Model Description: Memory

It's a must have a data structure that allows store the concepts, features, attributes and skills extracted from the language analysis, as well as a container that list the words and syntactic information from the processed words.



Lexicon

A lexicon is essentially a catalogue of a given language words.


The system will save every semantic word. Semantic words are nouns (concepts and attributes), verbs (skills) and adjectives (features);

The rest of types of words has syntactic and grammatical meaningful as adverbs, modal verbs, conjunctions, interjections or punctuation.


This structure is a list of every lemma existent in the dictionary with the types of word that is.

As a word can be of various types, (e.g. animal is a noun or an adjective depending of his position inside a sentence) the structure allow store more than one type.

In case the word has noun type, the system will create a new frame and it will save his reference to facilitate his posterior search.




Dictionary

Valid set of words extracted from the sentences with the corresponding reference to the lexicon.


In the dictionary only will be stored words with semantic meaning (nouns, verbs and adjectives) and also adverbs for others purposes.

The system considers that a word doesn't exists if it doesn't appear in the dictionary.


The system handles only general concepts, but thanks to the dictionary, the system is capable to link every existent word with their concept.

Therefore when you want to refer a concept you can refer it with every word that mentions it.
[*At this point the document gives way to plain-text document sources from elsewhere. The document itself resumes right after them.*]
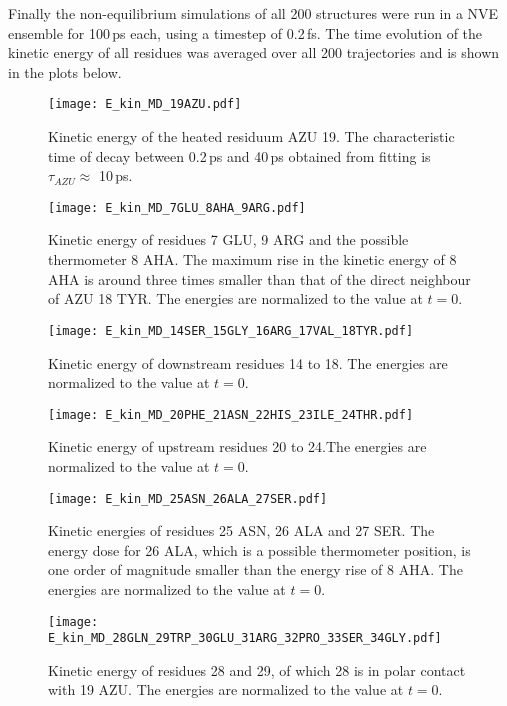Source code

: \documentclass[11pt, a4paper]{report}
\begin{document}
Finally the non-equilibrium simulations of all 200 structures were run in a NVE ensemble for 100\,ps
each, using a timestep of 0.2\,fs. The time evolution of the kinetic energy of
all residues was averaged over all 200 trajectories and is shown in the plots
below.  

\begin{figure}[h]
  \centering
  \texttt{[image: E\_kin\_MD\_19AZU.pdf]}
  \caption{Kinetic energy of the heated residuum AZU 19. The characteristic time
    of decay between 0.2\,ps and 40\,ps obtained from fitting is $\tau_{AZU}
  \approx$ 10\,ps.}
  \label{fig:E_kin_MD_19}
\end{figure}

\begin{figure}[h]
  \centering
  \texttt{[image: E\_kin\_MD\_7GLU\_8AHA\_9ARG.pdf]}
  \caption{Kinetic energy of residues 7 GLU, 9 ARG and the possible thermometer
  8 AHA. The maximum rise in the kinetic energy of 8 AHA is around three times smaller
than that of the direct neighbour of AZU 18 TYR. The energies are normalized to the value at $t=0$. }
  \label{fig:E_kin_MEQ_9ARG_10MET_11SER_12ARG}
\end{figure}

\begin{figure}[h]
  \centering
  \texttt{[image: E\_kin\_MD\_14SER\_15GLY\_16ARG\_17VAL\_18TYR.pdf]}
  \caption{Kinetic energy of downstream residues 14 to 18. The energies are
  normalized to the value at $t=0$.}
  \label{fig:E_kin_MD_15_16_17_18}
\end{figure}

\begin{figure}[h]
  \centering
  \texttt{[image: E\_kin\_MD\_20PHE\_21ASN\_22HIS\_23ILE\_24THR.pdf]}
  \caption{Kinetic energy of upstream residues 20 to 24.The energies are normalized to the value at $t=0$.}
  \label{fig:E_kin_MD_20_21_22_23}
\end{figure}

\begin{figure}[h]
  \centering
  \texttt{[image: E\_kin\_MD\_25ASN\_26ALA\_27SER.pdf]}
  \caption{Kinetic energies of residues 25 ASN, 26 ALA and 27 SER. The energy
  dose for 26 ALA, which is a possible thermometer position, is one order of
magnitude smaller than the energy rise of 8 AHA. The energies are normalized to
the value at $t=0$.}
  \label{fig:name}
\end{figure}

\begin{figure}[h]
  \centering
  \texttt{[image: E\_kin\_MD\_28GLN\_29TRP\_30GLU\_31ARG\_32PRO\_33SER\_34GLY.pdf]}
  \caption{Kinetic energy of residues 28 and 29, of which 28 is in polar contact
  with 19 AZU. The energies are normalized to the value at $t=0$.}
  \label{fig:E_kin_MD_28GLN_29TRP_30GLU_31ARG_32PRO_33SER_34GLY}
\end{figure}

\clearpage

{}

\end{document}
E.g. if you would like to ask for a "table" you can ask mentioning "Table", "Tables" ... not only to the concept "table" (take in mind, people sometimes do not know the lemma of a word).


In fact the dictionary is not necessary for the purpose of this project, but help a lot of to interact with it; it's not the same ask for does cats four legs? that do cat 4 leg?.

This structure will be a Tree as searches are faster than in a list.


The nodes of the tree, contains the word, a lexicon reference to their correspondent lemma, and also stores the number of times this word has been referenced and his source;

with the aim of maintenance, stats, memory purge, or even technical optimizations (to enhance the searches, usually is a good technique set the most used words first).



Frames

Based on the idea of frame described by Marvin Minsky and developed by Roger Schank.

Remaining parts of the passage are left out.